Almost every high school student in America knows about the compromise reached during the drafting of the U.S. Constitution resulting in enslaved people being counted as three-fifths of a person during the national census held every 10 years.

Even while white Southerners denied enslaved people in those states the rights guaranteed to citizens, they still demanded that the enslaved people’s bodies be counted in the census. The Southerners made this demand because the size of a state’s population determined how many representatives those states would be granted in Congress. The more representatives a state had, the greater the state’s power in the federal government.

The Northern states, seeing this ploy for what it was, resisted Southerners’ demand but, eventually, a compromise was reached where each enslaved body would be counted only as three-fifths of a person.

This is just another example of how white supremacists benefited from the use of black bodies while not providing one drop of benefit to the souls inhabiting those bodies. It also helps us to understand how black bodies currently are being used to enhance white supremacy in America.

Today, significant numbers of prisons – where brown and black inmates from urban areas are incarcerated – are located in rural, predominantly white census tracts. And for years, these brown and black bodies have been used to inflate the census figures in order to enhance the political power of those rural white areas.

The practice of counting prisoners in the census tracts where they are incarcerated decreases the political power of the home communities of those prisoners and transfers that power to an alien community with diametrically opposed interests. This is what happens when an individual is removed from his urban home in a liberal Democratic district and incarcerated in a district that voted for a white supremacist like Donald Trump. The body of that inmate, who by incarceration is ineligible to vote, has now increased the population count in the conservative district while the count of his liberal home district has been reduced.

The body of the inmate of color, like the body of his or her enslaved ancestor, has been stolen in order to enhance the political power of his or her oppressor.

There are approximately 2.3 million Americans in prisons and jails today.
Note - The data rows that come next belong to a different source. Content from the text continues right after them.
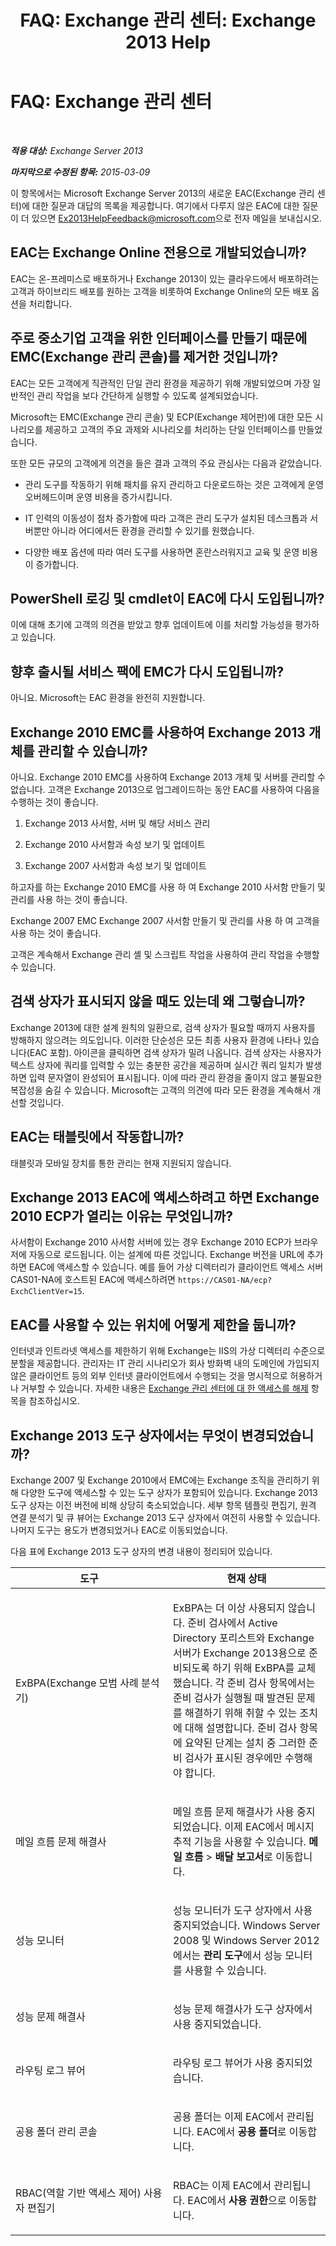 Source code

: ﻿---
title: 'FAQ: Exchange 관리 센터: Exchange 2013 Help'
TOCTitle: 'FAQ: Exchange 관리 센터'
ms:assetid: 3de0042f-74a6-458f-947c-3cd6eeacd6ab
ms:mtpsurl: https://technet.microsoft.com/ko-kr/library/JJ552409(v=EXCHG.150)
ms:contentKeyID: 50482926
ms.date: 05/22/2018
mtps_version: v=EXCHG.150
ms.translationtype: MT
---

# FAQ: Exchange 관리 센터

 

_**적용 대상:** Exchange Server 2013_

_**마지막으로 수정된 항목:** 2015-03-09_

이 항목에서는 Microsoft Exchange Server 2013의 새로운 EAC(Exchange 관리 센터)에 대한 질문과 대답의 목록을 제공합니다. 여기에서 다루지 않은 EAC에 대한 질문이 더 있으면 [Ex2013HelpFeedback@microsoft.com](mailto:ex2013helpfeedback@microsoft.com)으로 전자 메일을 보내십시오.

## EAC는 Exchange Online 전용으로 개발되었습니까?

EAC는 온-프레미스로 배포하거나 Exchange 2013이 있는 클라우드에서 배포하려는 고객과 하이브리드 배포를 원하는 고객을 비롯하여 Exchange Online의 모든 배포 옵션을 처리합니다.

## 주로 중소기업 고객을 위한 인터페이스를 만들기 때문에 EMC(Exchange 관리 콘솔)를 제거한 것입니까?

EAC는 모든 고객에게 직관적인 단일 관리 환경을 제공하기 위해 개발되었으며 가장 일반적인 관리 작업을 보다 간단하게 실행할 수 있도록 설계되었습니다.

Microsoft는 EMC(Exchange 관리 콘솔) 및 ECP(Exchange 제어판)에 대한 모든 시나리오를 제공하고 고객의 주요 과제와 시나리오를 처리하는 단일 인터페이스를 만들었습니다.

또한 모든 규모의 고객에게 의견을 들은 결과 고객의 주요 관심사는 다음과 같았습니다.

  - 관리 도구를 작동하기 위해 패치를 유지 관리하고 다운로드하는 것은 고객에게 운영 오버헤드이며 운영 비용을 증가시킵니다.

  - IT 인력의 이동성이 점차 증가함에 따라 고객은 관리 도구가 설치된 데스크톱과 서버뿐만 아니라 어디에서든 환경을 관리할 수 있기를 원했습니다.

  - 다양한 배포 옵션에 따라 여러 도구를 사용하면 혼란스러워지고 교육 및 운영 비용이 증가합니다.

## PowerShell 로깅 및 cmdlet이 EAC에 다시 도입됩니까?

이에 대해 초기에 고객의 의견을 받았고 향후 업데이트에 이를 처리할 가능성을 평가하고 있습니다.

## 향후 출시될 서비스 팩에 EMC가 다시 도입됩니까?

아니요. Microsoft는 EAC 환경을 완전히 지원합니다.

## Exchange 2010 EMC를 사용하여 Exchange 2013 개체를 관리할 수 있습니까?

아니요. Exchange 2010 EMC를 사용하여 Exchange 2013 개체 및 서버를 관리할 수 없습니다. 고객은 Exchange 2013으로 업그레이드하는 동안 EAC를 사용하여 다음을 수행하는 것이 좋습니다.

1.  Exchange 2013 사서함, 서버 및 해당 서비스 관리

2.  Exchange 2010 사서함과 속성 보기 및 업데이트

3.  Exchange 2007 사서함과 속성 보기 및 업데이트

하고자를 하는 Exchange 2010 EMC를 사용 하 여 Exchange 2010 사서함 만들기 및 관리를 사용 하는 것이 좋습니다.

Exchange 2007 EMC Exchange 2007 사서함 만들기 및 관리를 사용 하 여 고객을 사용 하는 것이 좋습니다.

고객은 계속해서 Exchange 관리 셸 및 스크립트 작업을 사용하여 관리 작업을 수행할 수 있습니다.

## 검색 상자가 표시되지 않을 때도 있는데 왜 그렇습니까?

Exchange 2013에 대한 설계 원칙의 일환으로, 검색 상자가 필요할 때까지 사용자를 방해하지 않으려는 의도입니다. 이러한 단순성은 모든 최종 사용자 환경에 나타나 있습니다(EAC 포함). 아이콘을 클릭하면 검색 상자가 밀려 나옵니다. 검색 상자는 사용자가 텍스트 상자에 쿼리를 입력할 수 있는 충분한 공간을 제공하며 실시간 쿼리 일치가 발생하면 입력 문자열이 완성되어 표시됩니다. 이에 따라 관리 환경을 줄이지 않고 불필요한 복잡성을 숨길 수 있습니다. Microsoft는 고객의 의견에 따라 모든 환경을 계속해서 개선할 것입니다.

## EAC는 태블릿에서 작동합니까?

태블릿과 모바일 장치를 통한 관리는 현재 지원되지 않습니다.

## Exchange 2013 EAC에 액세스하려고 하면 Exchange 2010 ECP가 열리는 이유는 무엇입니까?

사서함이 Exchange 2010 사서함 서버에 있는 경우 Exchange 2010 ECP가 브라우저에 자동으로 로드됩니다. 이는 설계에 따른 것입니다. Exchange 버전을 URL에 추가하면 EAC에 액세스할 수 있습니다. 예를 들어 가상 디렉터리가 클라이언트 액세스 서버 CAS01-NA에 호스트된 EAC에 액세스하려면 `https://CAS01-NA/ecp?ExchClientVer=15`.

## EAC를 사용할 수 있는 위치에 어떻게 제한을 둡니까?

인터넷과 인트라넷 액세스를 제한하기 위해 Exchange는 IIS의 가상 디렉터리 수준으로 분할을 제공합니다. 관리자는 IT 관리 시나리오가 회사 방화벽 내의 도메인에 가입되지 않은 클라이언트 등의 외부 인터넷 클라이언트에서 수행되는 것을 명시적으로 허용하거나 거부할 수 있습니다. 자세한 내용은 [Exchange 관리 센터에 대 한 액세스를 해제](turn-off-access-to-the-exchange-admin-center-exchange-2013-help.md) 항목을 참조하십시오.

## Exchange 2013 도구 상자에서는 무엇이 변경되었습니까?

Exchange 2007 및 Exchange 2010에서 EMC에는 Exchange 조직을 관리하기 위해 다양한 도구에 액세스할 수 있는 도구 상자가 포함되어 있습니다. Exchange 2013 도구 상자는 이전 버전에 비해 상당히 축소되었습니다. 세부 항목 템플릿 편집기, 원격 연결 분석기 및 큐 뷰어는 Exchange 2013 도구 상자에서 여전히 사용할 수 있습니다. 나머지 도구는 용도가 변경되었거나 EAC로 이동되었습니다.

다음 표에 Exchange 2013 도구 상자의 변경 내용이 정리되어 있습니다.


<table>
<colgroup>
<col style="width: 50%" />
<col style="width: 50%" />
</colgroup>
<thead>
<tr class="header">
<th>도구</th>
<th>현재 상태</th>
</tr>
</thead>
<tbody>
<tr class="odd">
<td><p>ExBPA(Exchange 모범 사례 분석기)</p></td>
<td><p>ExBPA는 더 이상 사용되지 않습니다. 준비 검사에서 Active Directory 포리스트와 Exchange 서버가 Exchange 2013용으로 준비되도록 하기 위해 ExBPA를 교체했습니다. 각 준비 검사 항목에서는 준비 검사가 실행될 때 발견된 문제를 해결하기 위해 취할 수 있는 조치에 대해 설명합니다. 준비 검사 항목에 요약된 단계는 설치 중 그러한 준비 검사가 표시된 경우에만 수행해야 합니다.</p></td>
</tr>
<tr class="even">
<td><p>메일 흐름 문제 해결사</p></td>
<td><p>메일 흐름 문제 해결사가 사용 중지되었습니다. 이제 EAC에서 메시지 추적 기능을 사용할 수 있습니다. <strong>메일 흐름</strong> &gt; <strong>배달 보고서</strong>로 이동합니다.</p></td>
</tr>
<tr class="odd">
<td><p>성능 모니터</p></td>
<td><p>성능 모니터가 도구 상자에서 사용 중지되었습니다. Windows Server 2008 및 Windows Server 2012에서는 <strong>관리 도구</strong>에서 성능 모니터를 사용할 수 있습니다.</p></td>
</tr>
<tr class="even">
<td><p>성능 문제 해결사</p></td>
<td><p>성능 문제 해결사가 도구 상자에서 사용 중지되었습니다.</p></td>
</tr>
<tr class="odd">
<td><p>라우팅 로그 뷰어</p></td>
<td><p>라우팅 로그 뷰어가 사용 중지되었습니다.</p></td>
</tr>
<tr class="even">
<td><p>공용 폴더 관리 콘솔</p></td>
<td><p>공용 폴더는 이제 EAC에서 관리됩니다. EAC에서 <strong>공용 폴더</strong>로 이동합니다.</p></td>
</tr>
<tr class="odd">
<td><p>RBAC(역할 기반 액세스 제어) 사용자 편집기</p></td>
<td><p>RBAC는 이제 EAC에서 관리됩니다. EAC에서 <strong>사용 권한</strong>으로 이동합니다.</p></td>
</tr>
</tbody>
</table>

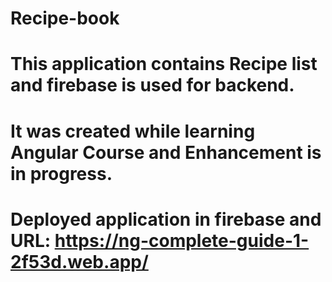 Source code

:# Recipe-book
# This application contains Recipe list and firebase is used for backend.
# It was created while learning Angular Course and Enhancement is in progress.
# Deployed application in firebase and URL: https://ng-complete-guide-1-2f53d.web.app/
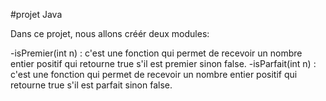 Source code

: #projet Java

Dans ce projet, nous allons créér deux modules:

-isPremier(int n) : c'est une fonction qui permet de recevoir un nombre entier positif qui retourne true s'il est premier sinon false.
-isParfait(int n) : c'est une fonction qui permet de recevoir un nombre entier positif qui retourne true s'il est parfait sinon false.
      
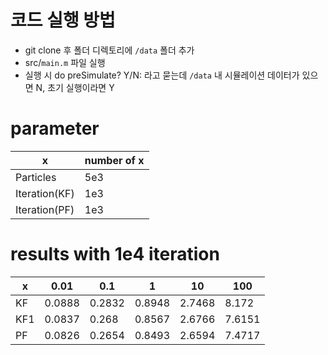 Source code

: # 코드 실행 방법  
- git clone 후 폴더 디렉토리에 `/data` 폴더 추가  
- src/`main.m` 파일 실행  
- 실행 시 do preSimulate? Y/N:  라고 묻는데 `/data` 내 시뮬레이션 데이터가 있으면 N, 초기 실행이라면 Y

 # parameter  
 |x|number of x|
 |--|--|
 |Particles|5e3|
 |Iteration(KF)|1e3|
 |Iteration(PF)|1e3|  

 # results with 1e4 iteration  
 |x|0.01|0.1|1|10|100|
 |--|--|-|-|-|-|
 |KF|0.0888|0.2832|0.8948|2.7468|8.172| 
 |KF1|0.0837|0.268|0.8567|2.6766|7.6151|
 |PF|0.0826|0.2654|0.8493|2.6594|7.4717|  
 
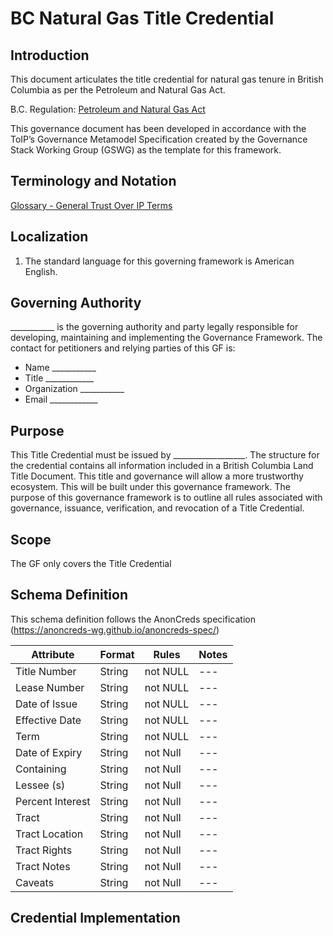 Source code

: # BC Natural Gas Title Credential

## Introduction
This document articulates the title credential for natural gas tenure in British Columbia as per the Petroleum and Natural Gas Act.

B.C. Regulation: [Petroleum and Natural Gas Act](https://www.bclaws.gov.bc.ca/civix/document/id/complete/statreg/96361_01)

This governance document has been developed in accordance with the ToIP’s Governance Metamodel Specification created by the Governance Stack Working Group (GSWG) as the template for this framework.

## Terminology and Notation

[Glossary - General Trust Over IP Terms](https://trustoverip.github.io/toip/glossary)

## Localization

1.	The standard language for this governing framework is American English.
 
## Governing Authority

___________ is the governing authority and party legally responsible for developing, maintaining and implementing the Governance Framework.
The contact for petitioners and relying parties of this GF is:
* 	Name ___________
* 	Title ____________
* 	Organization ___________
* 	Email ____________

## Purpose

This Title Credential must be issued by __________________. The structure for the credential contains all information included in a British Columbia Land Title Document. This title and governance will allow a more trustworthy ecosystem. This will be built under this governance framework. The purpose of this governance framework is to outline all rules associated with governance, issuance, verification, and revocation of a Title Credential.  

## Scope

The GF only covers the Title Credential

## Schema Definition

This schema definition follows the AnonCreds specification (https://anoncreds-wg.github.io/anoncreds-spec/)

Attribute | Format | Rules | Notes	
--- | --- | --- | --- |
Title Number | String  | not NULL | ---
Lease Number | String  | not NULL | ---
Date of Issue | String | not NULL| ---
Effective Date | String | not NULL | ---
Term | String | not NULL | ---
Date of Expiry | String | not Null | ---
Containing | String | not Null | ---
Lessee (s) | String | not Null | ---
Percent Interest | String | not Null | ---
Tract | String | not Null | ---
Tract Location | String | not Null | ---
Tract Rights | String | not Null | ---
Tract Notes | String | not Null | ---
Caveats | String | not Null | ---



## Credential Implementation



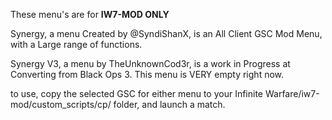 These menu's are for **IW7-MOD ONLY**

Synergy, a menu Created by @SyndiShanX, is an All Client GSC Mod Menu, with a Large range of functions.

Synergy V3, a menu by TheUnknownCod3r, is a work in Progress at Converting from Black Ops 3. This menu is VERY empty right now.

to use, copy the selected GSC for either menu to your Infinite Warfare/iw7-mod/custom_scripts/cp/ folder, and launch a match.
It also has been reported that between 1970 and 2000, more than 1,100 prisons were built in the United States, with roughly 70 percent of those prisons being located in rural communities, mostly in conservative Southern states such as Florida, Georgia, Oklahoma and Texas.

Data collected by the Vera Institute of Justice shows that largely rural counties that voted for Donald Trump had a 53 percent higher jail admissions rate than those that voted for Hillary Clinton in the 2016 presidential election.

The national NAACP has reported that while African Americans and Hispanics make up approximately 32 percent of the U.S. population, they made up 56 percent of all incarcerated people in 2015.

A slide rule is not necessary to figure out that when you have large numbers of people victimized by the mass incarceration policies of this country, and a significant number of those inmates are used to further empower white supremacists in rural areas, there is little incentive for conservative politicians to correct this injustice that has been dubbed “prison gerrymandering.”

In addition to stealing bodies to gain political power, these rural areas receive increased federal funding based on their inflated population figures. This takes money from inner cities where many of the inmates had lived and redeposits those funds into the rural, predominantly white areas where the prisons are located. This is a win-win for white supremacy and a significant handicap for urban areas victimized by a lack of services, over-policing and courts that hand down harsh sentences.

The practice of prison gerrymandering is slowly attracting attention. Six states – Delaware, Maryland, Nevada, California, New York and Washington – have outlawed prison gerrymandering and others have started taking steps to reduce or eliminate it.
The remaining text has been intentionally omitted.